#### PROBLEM DETAILS
Give back an exact copy of the lines in the records below, from the line that has "World Voiceovers, Top" through the line that has "[39] ICDK, Seoul", and nothing besides.
****
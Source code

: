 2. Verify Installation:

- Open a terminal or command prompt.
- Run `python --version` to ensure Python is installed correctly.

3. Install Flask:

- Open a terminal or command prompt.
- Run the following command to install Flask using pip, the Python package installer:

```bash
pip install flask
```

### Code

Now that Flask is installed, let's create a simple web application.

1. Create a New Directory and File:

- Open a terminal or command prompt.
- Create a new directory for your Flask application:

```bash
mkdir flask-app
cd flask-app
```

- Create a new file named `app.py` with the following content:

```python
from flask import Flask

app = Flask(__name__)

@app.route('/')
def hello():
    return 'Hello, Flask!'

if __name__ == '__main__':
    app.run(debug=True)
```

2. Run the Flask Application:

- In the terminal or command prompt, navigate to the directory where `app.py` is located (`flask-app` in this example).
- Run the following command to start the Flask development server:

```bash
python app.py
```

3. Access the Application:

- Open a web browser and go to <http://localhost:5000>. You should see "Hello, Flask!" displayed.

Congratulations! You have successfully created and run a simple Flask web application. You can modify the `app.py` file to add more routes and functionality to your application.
****
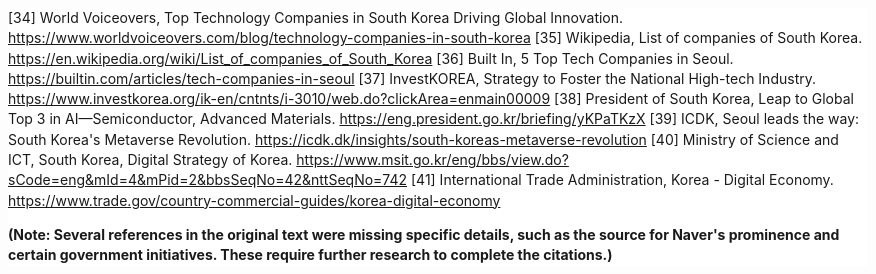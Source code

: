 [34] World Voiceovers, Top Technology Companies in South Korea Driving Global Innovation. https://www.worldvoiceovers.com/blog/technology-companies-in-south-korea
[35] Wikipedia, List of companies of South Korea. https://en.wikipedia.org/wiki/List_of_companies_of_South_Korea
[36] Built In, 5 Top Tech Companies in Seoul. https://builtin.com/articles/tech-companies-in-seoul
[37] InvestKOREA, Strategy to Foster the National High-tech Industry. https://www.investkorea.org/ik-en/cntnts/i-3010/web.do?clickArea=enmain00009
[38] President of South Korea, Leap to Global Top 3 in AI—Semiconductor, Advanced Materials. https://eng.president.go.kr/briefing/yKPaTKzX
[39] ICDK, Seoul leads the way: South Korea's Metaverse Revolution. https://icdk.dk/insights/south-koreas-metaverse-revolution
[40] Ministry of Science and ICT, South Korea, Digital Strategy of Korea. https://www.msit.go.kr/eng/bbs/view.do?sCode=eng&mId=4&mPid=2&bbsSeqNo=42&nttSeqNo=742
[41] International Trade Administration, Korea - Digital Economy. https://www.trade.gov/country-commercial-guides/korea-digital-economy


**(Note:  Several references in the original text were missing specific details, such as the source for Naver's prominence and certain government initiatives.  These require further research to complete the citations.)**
****
#### OUTPUT OF THE EXERCISE
: [34] World Voiceovers, Top Technology Companies in South Korea Driving Global Innovation. https://www.worldvoiceovers.com/blog/technology-companies-in-south-korea
[35] Wikipedia, List of companies of South Korea. https://en.wikipedia.org/wiki/List_of_companies_of_South_Korea
[36] Built In, 5 Top Tech Companies in Seoul. https://builtin.com/articles/tech-companies-in-seoul
[37] InvestKOREA, Strategy to Foster the National High-tech Industry. https://www.investkorea.org/ik-en/cntnts/i-3010/web.do?clickArea=enmain00009
[38] President of South Korea, Leap to Global Top 3 in AI—Semiconductor, Advanced Materials. https://eng.president.go.kr/briefing/yKPaTKzX
[39] ICDK, Seoul leads the way: South Korea's Metaverse Revolution. https://icdk.dk/insights/south-koreas-metaverse-revolution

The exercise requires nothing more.